**Data listing:**
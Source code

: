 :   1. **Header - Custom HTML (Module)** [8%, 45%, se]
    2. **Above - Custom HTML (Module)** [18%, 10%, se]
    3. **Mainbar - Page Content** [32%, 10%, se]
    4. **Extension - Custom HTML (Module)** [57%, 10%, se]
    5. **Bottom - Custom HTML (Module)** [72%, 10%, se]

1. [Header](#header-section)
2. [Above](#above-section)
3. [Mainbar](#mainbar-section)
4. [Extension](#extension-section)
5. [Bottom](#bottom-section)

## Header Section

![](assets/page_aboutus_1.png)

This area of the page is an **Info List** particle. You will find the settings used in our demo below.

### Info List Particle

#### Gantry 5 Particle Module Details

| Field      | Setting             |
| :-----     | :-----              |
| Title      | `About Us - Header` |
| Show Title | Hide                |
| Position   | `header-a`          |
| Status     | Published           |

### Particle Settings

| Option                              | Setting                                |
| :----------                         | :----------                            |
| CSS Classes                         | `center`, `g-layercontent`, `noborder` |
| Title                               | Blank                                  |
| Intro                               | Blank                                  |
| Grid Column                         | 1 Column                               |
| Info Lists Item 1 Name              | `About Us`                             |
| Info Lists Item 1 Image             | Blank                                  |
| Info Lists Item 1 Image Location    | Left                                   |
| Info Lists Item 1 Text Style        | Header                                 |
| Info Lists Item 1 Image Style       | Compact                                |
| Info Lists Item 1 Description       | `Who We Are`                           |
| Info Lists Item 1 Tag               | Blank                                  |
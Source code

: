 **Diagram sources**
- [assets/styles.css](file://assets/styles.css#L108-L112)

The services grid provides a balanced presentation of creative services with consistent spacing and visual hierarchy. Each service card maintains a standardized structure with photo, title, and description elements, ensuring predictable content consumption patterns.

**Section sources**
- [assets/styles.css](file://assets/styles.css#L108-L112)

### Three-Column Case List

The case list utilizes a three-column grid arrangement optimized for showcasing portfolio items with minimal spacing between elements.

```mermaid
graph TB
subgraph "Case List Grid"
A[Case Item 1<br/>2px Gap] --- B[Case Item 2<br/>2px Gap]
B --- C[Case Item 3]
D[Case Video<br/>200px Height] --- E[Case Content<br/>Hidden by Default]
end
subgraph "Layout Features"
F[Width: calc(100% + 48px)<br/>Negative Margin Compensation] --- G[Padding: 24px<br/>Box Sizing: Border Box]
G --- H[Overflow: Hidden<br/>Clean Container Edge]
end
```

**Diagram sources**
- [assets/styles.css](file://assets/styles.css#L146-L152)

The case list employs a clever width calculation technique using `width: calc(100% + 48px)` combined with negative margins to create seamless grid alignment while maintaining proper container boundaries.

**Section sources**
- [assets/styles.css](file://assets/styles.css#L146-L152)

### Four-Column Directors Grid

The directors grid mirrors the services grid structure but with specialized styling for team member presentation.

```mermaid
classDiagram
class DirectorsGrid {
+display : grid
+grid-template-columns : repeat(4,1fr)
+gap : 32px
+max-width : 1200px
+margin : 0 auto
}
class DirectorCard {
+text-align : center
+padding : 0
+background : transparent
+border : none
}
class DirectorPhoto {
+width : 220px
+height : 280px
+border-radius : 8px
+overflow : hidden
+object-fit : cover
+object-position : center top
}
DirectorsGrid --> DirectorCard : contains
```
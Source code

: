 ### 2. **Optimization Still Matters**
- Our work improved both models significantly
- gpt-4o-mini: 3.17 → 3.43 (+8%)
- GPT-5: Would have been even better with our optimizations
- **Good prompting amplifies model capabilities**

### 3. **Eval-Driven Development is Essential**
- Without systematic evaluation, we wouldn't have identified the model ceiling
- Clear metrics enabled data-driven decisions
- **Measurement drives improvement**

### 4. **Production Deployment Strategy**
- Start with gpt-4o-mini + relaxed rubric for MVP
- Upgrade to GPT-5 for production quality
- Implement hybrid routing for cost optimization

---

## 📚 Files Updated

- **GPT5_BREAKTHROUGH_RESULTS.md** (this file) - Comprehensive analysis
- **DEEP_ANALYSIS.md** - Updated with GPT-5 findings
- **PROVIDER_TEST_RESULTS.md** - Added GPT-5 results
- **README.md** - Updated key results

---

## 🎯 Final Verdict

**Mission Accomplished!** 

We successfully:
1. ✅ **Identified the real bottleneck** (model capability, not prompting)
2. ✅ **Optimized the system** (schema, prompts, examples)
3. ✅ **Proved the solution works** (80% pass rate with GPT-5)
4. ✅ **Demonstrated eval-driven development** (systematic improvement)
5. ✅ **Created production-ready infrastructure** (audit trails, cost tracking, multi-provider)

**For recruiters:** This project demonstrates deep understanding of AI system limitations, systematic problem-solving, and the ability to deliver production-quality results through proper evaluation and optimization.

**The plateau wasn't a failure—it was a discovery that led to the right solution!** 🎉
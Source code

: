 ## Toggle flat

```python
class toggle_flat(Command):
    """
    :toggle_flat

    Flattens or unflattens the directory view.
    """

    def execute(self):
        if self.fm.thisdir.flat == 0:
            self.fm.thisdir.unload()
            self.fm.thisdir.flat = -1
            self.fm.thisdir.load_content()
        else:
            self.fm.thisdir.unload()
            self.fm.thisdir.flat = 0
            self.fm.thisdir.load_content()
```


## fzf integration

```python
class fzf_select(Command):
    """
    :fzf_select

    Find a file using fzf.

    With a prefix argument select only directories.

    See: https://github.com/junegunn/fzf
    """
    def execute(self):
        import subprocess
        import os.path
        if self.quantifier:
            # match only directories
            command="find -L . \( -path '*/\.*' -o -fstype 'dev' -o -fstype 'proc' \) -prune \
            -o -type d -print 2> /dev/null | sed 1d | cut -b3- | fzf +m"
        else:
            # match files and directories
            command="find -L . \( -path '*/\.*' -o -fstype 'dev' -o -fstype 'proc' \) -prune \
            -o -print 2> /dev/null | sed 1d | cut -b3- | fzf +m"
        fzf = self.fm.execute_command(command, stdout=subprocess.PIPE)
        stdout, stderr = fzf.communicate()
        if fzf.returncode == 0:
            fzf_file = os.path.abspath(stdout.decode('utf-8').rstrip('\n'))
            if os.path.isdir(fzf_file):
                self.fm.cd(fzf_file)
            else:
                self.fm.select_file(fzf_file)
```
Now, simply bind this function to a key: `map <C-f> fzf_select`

**Task description:**
In full and word for word, give the listing above again.

**Result of this task:**
Source code

: :   1. **Header - Custom HTML (Module)** [8%, 45%, se]
    2. **Above - Custom HTML (Module)** [18%, 10%, se]
    3. **Mainbar - Page Content** [32%, 10%, se]
    4. **Extension - Custom HTML (Module)** [57%, 10%, se]
    5. **Bottom - Custom HTML (Module)** [72%, 10%, se]

1. [Header](#header-section)
2. [Above](#above-section)
3. [Mainbar](#mainbar-section)
4. [Extension](#extension-section)
5. [Bottom](#bottom-section)

## Header Section

![](assets/page_aboutus_1.png)

This area of the page is an **Info List** particle. You will find the settings used in our demo below.

### Info List Particle

#### Gantry 5 Particle Module Details

| Field      | Setting             |
| :-----     | :-----              |
| Title      | `About Us - Header` |
| Show Title | Hide                |
| Position   | `header-a`          |
| Status     | Published           |

### Particle Settings

| Option                              | Setting                                |
| :----------                         | :----------                            |
| CSS Classes                         | `center`, `g-layercontent`, `noborder` |
| Title                               | Blank                                  |
| Intro                               | Blank                                  |
| Grid Column                         | 1 Column                               |
| Info Lists Item 1 Name              | `About Us`                             |
| Info Lists Item 1 Image             | Blank                                  |
| Info Lists Item 1 Image Location    | Left                                   |
| Info Lists Item 1 Text Style        | Header                                 |
| Info Lists Item 1 Image Style       | Compact                                |
| Info Lists Item 1 Description       | `Who We Are`                           |
| Info Lists Item 1 Tag               | Blank                                  |
Source code

: **Diagram sources**
- [assets/styles.css](file://assets/styles.css#L108-L112)

The services grid provides a balanced presentation of creative services with consistent spacing and visual hierarchy. Each service card maintains a standardized structure with photo, title, and description elements, ensuring predictable content consumption patterns.

**Section sources**
- [assets/styles.css](file://assets/styles.css#L108-L112)

### Three-Column Case List

The case list utilizes a three-column grid arrangement optimized for showcasing portfolio items with minimal spacing between elements.

```mermaid
graph TB
subgraph "Case List Grid"
A[Case Item 1<br/>2px Gap] --- B[Case Item 2<br/>2px Gap]
B --- C[Case Item 3]
D[Case Video<br/>200px Height] --- E[Case Content<br/>Hidden by Default]
end
subgraph "Layout Features"
F[Width: calc(100% + 48px)<br/>Negative Margin Compensation] --- G[Padding: 24px<br/>Box Sizing: Border Box]
G --- H[Overflow: Hidden<br/>Clean Container Edge]
end
```

**Diagram sources**
- [assets/styles.css](file://assets/styles.css#L146-L152)

The case list employs a clever width calculation technique using `width: calc(100% + 48px)` combined with negative margins to create seamless grid alignment while maintaining proper container boundaries.

**Section sources**
- [assets/styles.css](file://assets/styles.css#L146-L152)

### Four-Column Directors Grid

The directors grid mirrors the services grid structure but with specialized styling for team member presentation.

```mermaid
classDiagram
class DirectorsGrid {
+display : grid
+grid-template-columns : repeat(4,1fr)
+gap : 32px
+max-width : 1200px
+margin : 0 auto
}
class DirectorCard {
+text-align : center
+padding : 0
+background : transparent
+border : none
}
class DirectorPhoto {
+width : 220px
+height : 280px
+border-radius : 8px
+overflow : hidden
+object-fit : cover
+object-position : center top
}
DirectorsGrid --> DirectorCard : contains
```
Source code

: ### 2. **Optimization Still Matters**
- Our work improved both models significantly
- gpt-4o-mini: 3.17 → 3.43 (+8%)
- GPT-5: Would have been even better with our optimizations
- **Good prompting amplifies model capabilities**

### 3. **Eval-Driven Development is Essential**
- Without systematic evaluation, we wouldn't have identified the model ceiling
- Clear metrics enabled data-driven decisions
- **Measurement drives improvement**

### 4. **Production Deployment Strategy**
- Start with gpt-4o-mini + relaxed rubric for MVP
- Upgrade to GPT-5 for production quality
- Implement hybrid routing for cost optimization

---

## 📚 Files Updated

- **GPT5_BREAKTHROUGH_RESULTS.md** (this file) - Comprehensive analysis
- **DEEP_ANALYSIS.md** - Updated with GPT-5 findings
- **PROVIDER_TEST_RESULTS.md** - Added GPT-5 results
- **README.md** - Updated key results

---

## 🎯 Final Verdict

**Mission Accomplished!** 

We successfully:
1. ✅ **Identified the real bottleneck** (model capability, not prompting)
2. ✅ **Optimized the system** (schema, prompts, examples)
3. ✅ **Proved the solution works** (80% pass rate with GPT-5)
4. ✅ **Demonstrated eval-driven development** (systematic improvement)
5. ✅ **Created production-ready infrastructure** (audit trails, cost tracking, multi-provider)

**For recruiters:** This project demonstrates deep understanding of AI system limitations, systematic problem-solving, and the ability to deliver production-quality results through proper evaluation and optimization.

**The plateau wasn't a failure—it was a discovery that led to the right solution!** 🎉
Source code

: ## Toggle flat

```python
class toggle_flat(Command):
    """
    :toggle_flat

    Flattens or unflattens the directory view.
    """

    def execute(self):
        if self.fm.thisdir.flat == 0:
            self.fm.thisdir.unload()
            self.fm.thisdir.flat = -1
            self.fm.thisdir.load_content()
        else:
            self.fm.thisdir.unload()
            self.fm.thisdir.flat = 0
            self.fm.thisdir.load_content()
```


## fzf integration

```python
class fzf_select(Command):
    """
    :fzf_select

    Find a file using fzf.

    With a prefix argument select only directories.

    See: https://github.com/junegunn/fzf
    """
    def execute(self):
        import subprocess
        import os.path
        if self.quantifier:
            # match only directories
            command="find -L . \( -path '*/\.*' -o -fstype 'dev' -o -fstype 'proc' \) -prune \
            -o -type d -print 2> /dev/null | sed 1d | cut -b3- | fzf +m"
        else:
            # match files and directories
            command="find -L . \( -path '*/\.*' -o -fstype 'dev' -o -fstype 'proc' \) -prune \
            -o -print 2> /dev/null | sed 1d | cut -b3- | fzf +m"
        fzf = self.fm.execute_command(command, stdout=subprocess.PIPE)
        stdout, stderr = fzf.communicate()
        if fzf.returncode == 0:
            fzf_file = os.path.abspath(stdout.decode('utf-8').rstrip('\n'))
            if os.path.isdir(fzf_file):
                self.fm.cd(fzf_file)
            else:
                self.fm.select_file(fzf_file)
```
Now, simply bind this function to a key: `map <C-f> fzf_select`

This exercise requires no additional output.